◆ Try it ◆
Retype every record exactly. Skip the images.

(Recorded data)
* * *

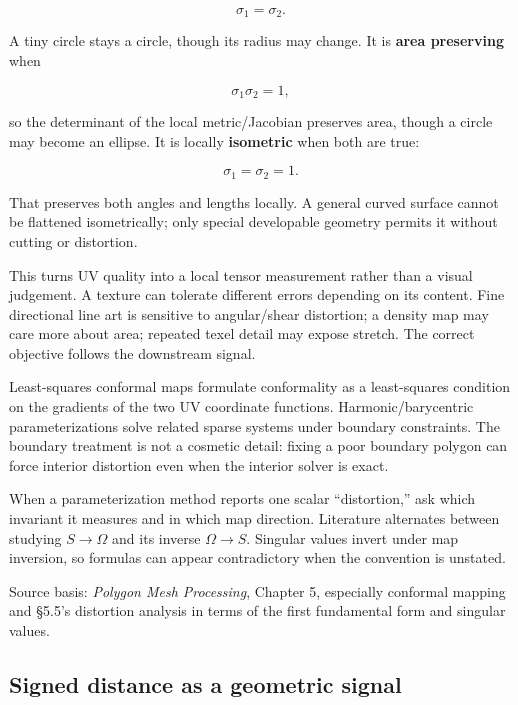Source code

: \[
\sigma_1=\sigma_2.
\]

A tiny circle stays a circle, though its radius may change. It is \textbf{area preserving} when

\[
\sigma_1\sigma_2=1,
\]

so the determinant of the local metric/Jacobian preserves area, though a circle may become an ellipse. It is locally \textbf{isometric} when both are true:

\[
\sigma_1=\sigma_2=1.
\]

That preserves both angles and lengths locally. A general curved surface cannot be flattened isometrically; only special developable geometry permits it without cutting or distortion.

This turns UV quality into a local tensor measurement rather than a visual judgement. A texture can tolerate different errors depending on its content. Fine directional line art is sensitive to angular/shear distortion; a density map may care more about area; repeated texel detail may expose stretch. The correct objective follows the downstream signal.

Least-squares conformal maps formulate conformality as a least-squares condition on the gradients of the two UV coordinate functions. Harmonic/barycentric parameterizations solve related sparse systems under boundary constraints. The boundary treatment is not a cosmetic detail: fixing a poor boundary polygon can force interior distortion even when the interior solver is exact.

When a parameterization method reports one scalar ``distortion,'' ask which invariant it measures and in which map direction. Literature alternates between studying \(S\rightarrow\Omega\) and its inverse \(\Omega\rightarrow S\). Singular values invert under map inversion, so formulas can appear contradictory when the convention is unstated.

Source basis: \emph{Polygon Mesh Processing}, Chapter 5, especially conformal mapping and §5.5's distortion analysis in terms of the first fundamental form and singular values.

\subsection{Signed distance as a geometric signal}\label{03-visual-computing-i-ch002-signed-distance-as-a-geometric-signal}

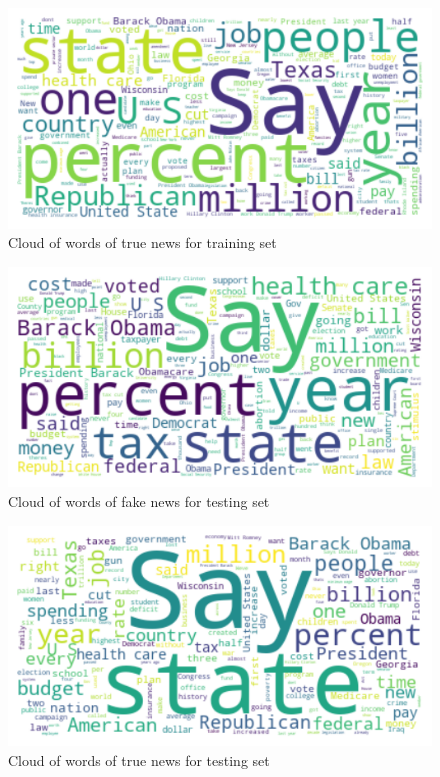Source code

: \begin{figure}[H]
\centering
\includegraphics[width=0.7\linewidth]{wordcloud_train_true.png}
\caption{Cloud of words of true news for training set}
\label{wordcloud_train_true}
\end{figure}

\begin{figure}[H]
\centering
\includegraphics[width=0.7\linewidth]{wordcloud_test_fake.png}
\caption{Cloud of words of fake news for testing set}
\label{wordcloud_test_fake}
\end{figure}

\begin{figure}[H]
\centering
\includegraphics[width=0.7\linewidth]{wordcloud_test_true.png}
\caption{Cloud of words of true news for testing set}
\label{wordcloud_test_true}
\end{figure}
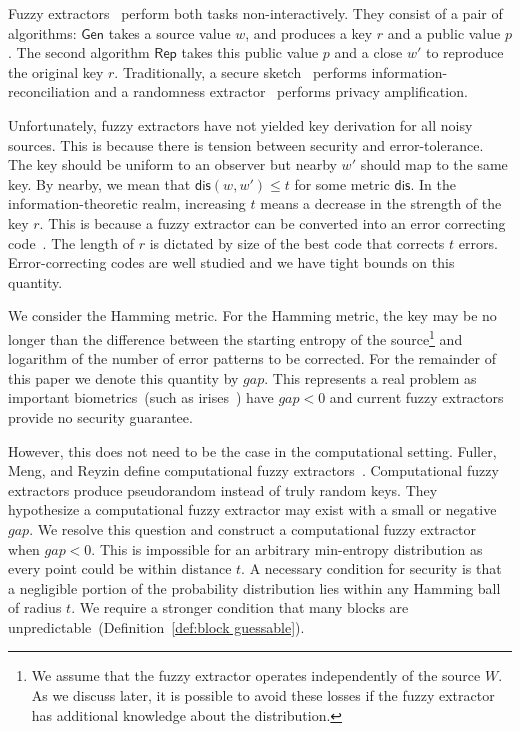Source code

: \documentclass[11pt]{article}
\newcommand{\defref}[1]{\mbox{Definition~\ref{#1}}}
\newcommand{\class}[1]{{\ensuremath{\mathsf{#1}}}}
\newcommand{\gen}{\ensuremath{\class{Gen}}\xspace}
\newcommand{\rep}{\ensuremath{\class{Rep}}\xspace}
\newcommand{\dis}{\ensuremath{\mathsf{dis}}}
\newcommand{\Hoo}{\mathrm{H}_\infty}
\begin{document}
Fuzzy extractors~\cite{DBLP:journals/siamcomp/DodisORS08} perform both tasks non-interactively.  They consist of a pair of algorithms: \gen takes a source value $w$, and produces a key $r$ and a public value $p$.  The second algorithm \rep takes this public value $p$ and a close $w'$ to reproduce the original key $r$.  Traditionally, a secure sketch~\cite{DBLP:journals/siamcomp/DodisORS08} performs information-reconciliation and a randomness extractor~\cite{nisan1993randomness} performs privacy amplification.

Unfortunately, fuzzy extractors have not yielded key derivation for all noisy sources.  
This is because there is tension between security and error-tolerance.  The key should be uniform to an observer but nearby $w'$ should map to the same key.  By nearby, we mean that $\dis(w, w')\leq t$ for some metric $\dis$.  In the information-theoretic realm, increasing $t$ means a decrease in the strength of the key $r$.  This is because a fuzzy extractor can be converted into an error correcting code~\cite[Appendix C]{DBLP:journals/siamcomp/DodisORS08}.  The length of $r$ is dictated by size of the best code that corrects $t$ errors.  Error-correcting codes are well studied and we have tight bounds on this quantity. %

We consider the Hamming metric.  For the Hamming metric, the key may be no longer than the difference between the starting entropy of the source\footnote{We assume that the fuzzy extractor operates independently of the source $W$.  As we discuss later, it is possible to avoid these losses if the fuzzy extractor has additional knowledge about the distribution.} and logarithm of the number of error patterns to be corrected. For the remainder of this paper we denote this quantity by $gap$.  This represents a real problem as important biometrics~(such as irises~\cite{daugman2004}) have $gap <0$ and current fuzzy extractors provide no security guarantee.
 

However, this does not need to be the case in the computational setting.  Fuller, Meng, and Reyzin define computational fuzzy extractors~\cite{fuller2013computational}.  Computational fuzzy extractors produce pseudorandom instead of truly random keys.  They hypothesize a computational fuzzy extractor may exist with a small or negative $gap$.  We resolve this question and construct a computational fuzzy extractor when $gap<0$.  This is impossible for an arbitrary min-entropy distribution as every point could be within distance $t$.  A necessary condition for security is that a negligible portion of the probability distribution lies within any Hamming ball of radius $t$.  We require a stronger condition that many blocks are unpredictable~(\defref{def:block guessable}).  
\end{document}
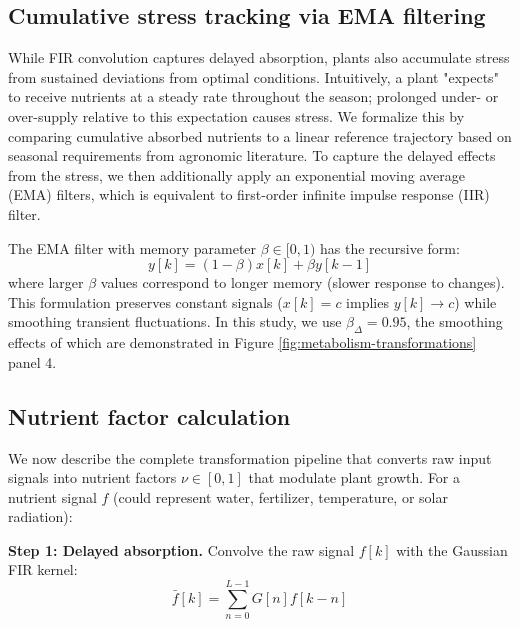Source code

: \documentclass[preprint,12pt]{elsarticle}
\begin{document}
\subsection{Cumulative stress tracking via EMA filtering}\label{subsec:ema-smooth}

While FIR convolution captures delayed absorption, plants also accumulate stress from sustained deviations from optimal conditions. Intuitively, a plant "expects" to receive nutrients at a steady rate throughout the season; prolonged under- or over-supply relative to this expectation causes stress. We formalize this by comparing cumulative absorbed nutrients to a linear reference trajectory based on seasonal requirements from agronomic literature. To capture the delayed effects from the stress, we then additionally apply an exponential moving average (EMA) filters, which is equivalent to first-order infinite impulse response (IIR) filter.  

The EMA filter with memory parameter $\beta \in [0,1)$ has the recursive form:
\begin{equation}
y[k] = (1 - \beta)x[k] + \beta y[k-1]
\label{eqn:iir-filter}
\end{equation}
where larger $\beta$ values correspond to longer memory (slower response to changes). This formulation preserves constant signals ($x[k] = c$ implies $y[k] \rightarrow c$) while smoothing transient fluctuations. In this study, we use $\beta_{\Delta} = 0.95$, the smoothing effects of which are demonstrated in Figure \ref{fig:metabolism-transformations} panel 4.

\subsection{Nutrient factor calculation}\label{subsec:nutrient-factors}

We now describe the complete transformation pipeline that converts raw input signals into nutrient factors $\nu \in [0,1]$ that modulate plant growth. For a nutrient signal $f$ (could represent water, fertilizer, temperature, or solar radiation):

\textbf{Step 1: Delayed absorption.} Convolve the raw signal $f[k]$ with the Gaussian FIR kernel:
\begin{equation}
\bar{f}[k] = \sum_{n=0}^{L-1} G[n]f[k-n]
\label{eqn:delayed-trans}
\end{equation}
\end{document}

* * *

◆ Result for this exercise ◆
Source code

: \[
\sigma_1=\sigma_2.
\]

A tiny circle stays a circle, though its radius may change. It is \textbf{area preserving} when

\[
\sigma_1\sigma_2=1,
\]

so the determinant of the local metric/Jacobian preserves area, though a circle may become an ellipse. It is locally \textbf{isometric} when both are true:

\[
\sigma_1=\sigma_2=1.
\]

That preserves both angles and lengths locally. A general curved surface cannot be flattened isometrically; only special developable geometry permits it without cutting or distortion.

This turns UV quality into a local tensor measurement rather than a visual judgement. A texture can tolerate different errors depending on its content. Fine directional line art is sensitive to angular/shear distortion; a density map may care more about area; repeated texel detail may expose stretch. The correct objective follows the downstream signal.

Least-squares conformal maps formulate conformality as a least-squares condition on the gradients of the two UV coordinate functions. Harmonic/barycentric parameterizations solve related sparse systems under boundary constraints. The boundary treatment is not a cosmetic detail: fixing a poor boundary polygon can force interior distortion even when the interior solver is exact.

When a parameterization method reports one scalar ``distortion,'' ask which invariant it measures and in which map direction. Literature alternates between studying \(S\rightarrow\Omega\) and its inverse \(\Omega\rightarrow S\). Singular values invert under map inversion, so formulas can appear contradictory when the convention is unstated.

Source basis: \emph{Polygon Mesh Processing}, Chapter 5, especially conformal mapping and §5.5's distortion analysis in terms of the first fundamental form and singular values.

\subsection{Signed distance as a geometric signal}\label{03-visual-computing-i-ch002-signed-distance-as-a-geometric-signal}

Source code

: \begin{figure}[H]
\centering
\includegraphics[width=0.7\linewidth]{wordcloud_train_true.png}
\caption{Cloud of words of true news for training set}
\label{wordcloud_train_true}
\end{figure}

\begin{figure}[H]
\centering
\includegraphics[width=0.7\linewidth]{wordcloud_test_fake.png}
\caption{Cloud of words of fake news for testing set}
\label{wordcloud_test_fake}
\end{figure}

\begin{figure}[H]
\centering
\includegraphics[width=0.7\linewidth]{wordcloud_test_true.png}
\caption{Cloud of words of true news for testing set}
\label{wordcloud_test_true}
\end{figure}
Source code

: \documentclass[11pt]{article}
\newcommand{\defref}[1]{\mbox{Definition~\ref{#1}}}
\newcommand{\class}[1]{{\ensuremath{\mathsf{#1}}}}
\newcommand{\gen}{\ensuremath{\class{Gen}}\xspace}
\newcommand{\rep}{\ensuremath{\class{Rep}}\xspace}
\newcommand{\dis}{\ensuremath{\mathsf{dis}}}
\newcommand{\Hoo}{\mathrm{H}_\infty}
\begin{document}
Fuzzy extractors~\cite{DBLP:journals/siamcomp/DodisORS08} perform both tasks non-interactively.  They consist of a pair of algorithms: \gen takes a source value $w$, and produces a key $r$ and a public value $p$.  The second algorithm \rep takes this public value $p$ and a close $w'$ to reproduce the original key $r$.  Traditionally, a secure sketch~\cite{DBLP:journals/siamcomp/DodisORS08} performs information-reconciliation and a randomness extractor~\cite{nisan1993randomness} performs privacy amplification.

Unfortunately, fuzzy extractors have not yielded key derivation for all noisy sources.  
This is because there is tension between security and error-tolerance.  The key should be uniform to an observer but nearby $w'$ should map to the same key.  By nearby, we mean that $\dis(w, w')\leq t$ for some metric $\dis$.  In the information-theoretic realm, increasing $t$ means a decrease in the strength of the key $r$.  This is because a fuzzy extractor can be converted into an error correcting code~\cite[Appendix C]{DBLP:journals/siamcomp/DodisORS08}.  The length of $r$ is dictated by size of the best code that corrects $t$ errors.  Error-correcting codes are well studied and we have tight bounds on this quantity. %

We consider the Hamming metric.  For the Hamming metric, the key may be no longer than the difference between the starting entropy of the source\footnote{We assume that the fuzzy extractor operates independently of the source $W$.  As we discuss later, it is possible to avoid these losses if the fuzzy extractor has additional knowledge about the distribution.} and logarithm of the number of error patterns to be corrected. For the remainder of this paper we denote this quantity by $gap$.  This represents a real problem as important biometrics~(such as irises~\cite{daugman2004}) have $gap <0$ and current fuzzy extractors provide no security guarantee.
 

However, this does not need to be the case in the computational setting.  Fuller, Meng, and Reyzin define computational fuzzy extractors~\cite{fuller2013computational}.  Computational fuzzy extractors produce pseudorandom instead of truly random keys.  They hypothesize a computational fuzzy extractor may exist with a small or negative $gap$.  We resolve this question and construct a computational fuzzy extractor when $gap<0$.  This is impossible for an arbitrary min-entropy distribution as every point could be within distance $t$.  A necessary condition for security is that a negligible portion of the probability distribution lies within any Hamming ball of radius $t$.  We require a stronger condition that many blocks are unpredictable~(\defref{def:block guessable}).  
\end{document}
Source code

: \documentclass[preprint,12pt]{elsarticle}
\begin{document}
\subsection{Cumulative stress tracking via EMA filtering}\label{subsec:ema-smooth}

While FIR convolution captures delayed absorption, plants also accumulate stress from sustained deviations from optimal conditions. Intuitively, a plant "expects" to receive nutrients at a steady rate throughout the season; prolonged under- or over-supply relative to this expectation causes stress. We formalize this by comparing cumulative absorbed nutrients to a linear reference trajectory based on seasonal requirements from agronomic literature. To capture the delayed effects from the stress, we then additionally apply an exponential moving average (EMA) filters, which is equivalent to first-order infinite impulse response (IIR) filter.  

The EMA filter with memory parameter $\beta \in [0,1)$ has the recursive form:
\begin{equation}
y[k] = (1 - \beta)x[k] + \beta y[k-1]
\label{eqn:iir-filter}
\end{equation}
where larger $\beta$ values correspond to longer memory (slower response to changes). This formulation preserves constant signals ($x[k] = c$ implies $y[k] \rightarrow c$) while smoothing transient fluctuations. In this study, we use $\beta_{\Delta} = 0.95$, the smoothing effects of which are demonstrated in Figure \ref{fig:metabolism-transformations} panel 4.

\subsection{Nutrient factor calculation}\label{subsec:nutrient-factors}

We now describe the complete transformation pipeline that converts raw input signals into nutrient factors $\nu \in [0,1]$ that modulate plant growth. For a nutrient signal $f$ (could represent water, fertilizer, temperature, or solar radiation):

\textbf{Step 1: Delayed absorption.} Convolve the raw signal $f[k]$ with the Gaussian FIR kernel:
\begin{equation}
\bar{f}[k] = \sum_{n=0}^{L-1} G[n]f[k-n]
\label{eqn:delayed-trans}
\end{equation}
\end{document}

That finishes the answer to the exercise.